On the software side, the Xoom brings major benefits in the form of Honeycomb, an operating system which upsizes Android for bigger screens and also solves some long-standing flaws. It's slicker and less nerdy than earlier versions of the OS as seen on phones such as Samsung's Nexus S and Motorola's Atrix, and no longer reliant on physical buttons and menus that tend to obscure features rather than reveal them.
Instead of using an excess of buttons, Honeycomb puts options such as the ability to step backwards through apps on a control strip that lives at the bottom of the screen no matter how you hold the tablet - a much more elegant and approachable solution than previously used. There are still menus, but they're at the top of the screen where they're easier to spot, and they feel less like they've had a kitchen sink's worth of features jammed into them.

Honeycomb also smartly reworks the standard Android apps, including a browser, Google Maps, Google Talk, YouTube, a music player, a photo album, a calendar, and more to take advantage of a spacious tablet display. YouTube, for instance, incorporates both a video viewer and thumbnail images of clips on a single screen. Like the iPad's Mail program, the Gmail and Email clients show folders on the left and the contents of your inbox on the right. (Yes, there are still separate email apps for Gmail and for everything else, continuing a lingering Android mystery.)
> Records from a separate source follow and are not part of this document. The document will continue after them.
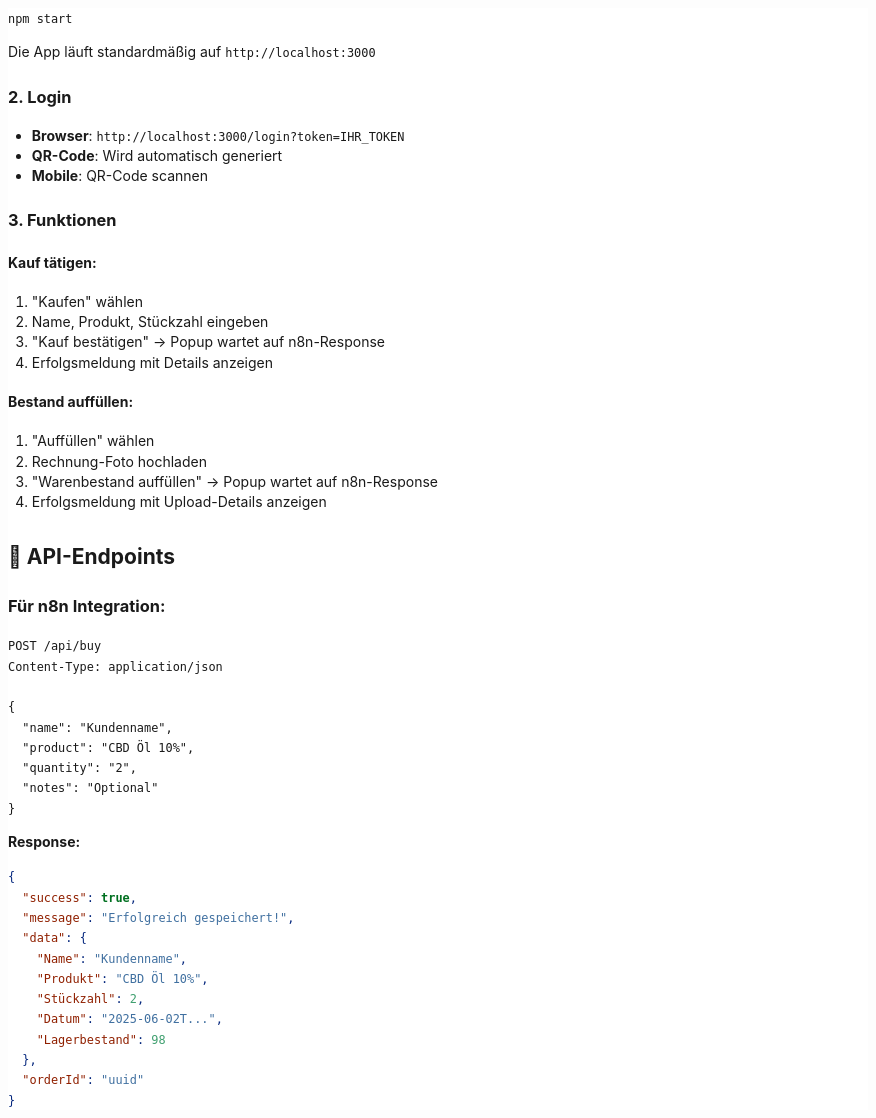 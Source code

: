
 ```bash
npm start
```

Die App läuft standardmäßig auf `http://localhost:3000`

### 2. Login

- **Browser**: `http://localhost:3000/login?token=IHR_TOKEN`
- **QR-Code**: Wird automatisch generiert
- **Mobile**: QR-Code scannen

### 3. Funktionen

#### Kauf tätigen:
1. "Kaufen" wählen
2. Name, Produkt, Stückzahl eingeben
3. "Kauf bestätigen" → Popup wartet auf n8n-Response
4. Erfolgsmeldung mit Details anzeigen

#### Bestand auffüllen:
1. "Auffüllen" wählen  
2. Rechnung-Foto hochladen
3. "Warenbestand auffüllen" → Popup wartet auf n8n-Response
4. Erfolgsmeldung mit Upload-Details anzeigen

## 📡 API-Endpoints

### Für n8n Integration:

```http
POST /api/buy
Content-Type: application/json

{
  "name": "Kundenname",
  "product": "CBD Öl 10%", 
  "quantity": "2",
  "notes": "Optional"
}
```

**Response:**
```json
{
  "success": true,
  "message": "Erfolgreich gespeichert!",
  "data": {
    "Name": "Kundenname",
    "Produkt": "CBD Öl 10%",
    "Stückzahl": 2,
    "Datum": "2025-06-02T...",
    "Lagerbestand": 98
  },
  "orderId": "uuid"
}
```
Several more-powerful-than-the-iPad features which feel cramped or overcomplicated on Android phones realize their full potential on the Xoom. A status panel in the lower right-hand corner is a slicker version of Windows' System Tray, tracking incoming mail, downloads in progress, and the like. Widgets - itty-bitty applets that sit directly on the desktop - benefit greatly from the roomier display.
All in all, the Honeycomb-powered Xoom feels like Motorola and Google took a powerful subnotebook computer, sheared off the keyboard, and replaced it with a nicely-designed touch interface. That's a very different experience than the ultra-streamlined, push-button world of the iPad, but it's a legitimate one in its own right. (Can you be in love with your gadgets? Study says yes.)

As with other aspects of the Xoom, parts of Honeycomb do have a not-quite-finished quality. Both the browser and the photo viewer have crashed on me - one time apiece - and I've encountered a few odd freezes that were likely the result of glitchy software rather than underpowered hardware. Otherwise, the tablet's high-end innards delivered an experience at least as fluid as the iPad, even when I had a bunch of programs open.
The fact that the Xoom will be joined by Honeycomb devices from Dell, Lenovo, LG, Toshiba, and other manufacturers should encourage third-party developers to build apps that take advantage of this Android upgrade. Honeycomb is compatible with existing apps in Google's Android market (most of them, anyhow - I had trouble with Facebook and Twitter). But they tend to wind up with vast amounts of unused screen space, as if they were wearing an XXL user interface when they'd really fit into a Small. Like iPhone apps on the iPad, phone-sized Android programs are really just stopgaps until a critical mass of true tablet apps come along. (The iPad got over that hump quickly - there are now 60,000+ apps designed just for it.)

At a recent Google press event, developers demoed some attractive upcoming Honeycomb programs, such as a version of TIME's sister mag Sports Illustrated; I was also able to try a few promising ones on the Xoom, including the Pulse news reader. Apps for streaming or downloading music and movies will be particularly essential: There are rumors of an imminent Google Music service, but the Xoom I tried doesn't incorporate anything that competes with Apple's iTunes Store.

So, what's the best buying strategy for would-be tablet buyers now that the Xoom is here? That's easy: Wait! At the very least, you want to see what Apple has to say about the new iPad next Wednesday. Bide your time a bit longer, and you'll have even more tablets to choose from. Chances are that the Xoom will remain a contender no matter what the next few months bring. And the Xoom of the near future - with 4G wireless, Flash, a working SD slot, more tablet apps, and, with any luck, a less crash-prone version of Honeycomb - will be that much better equipped to compete.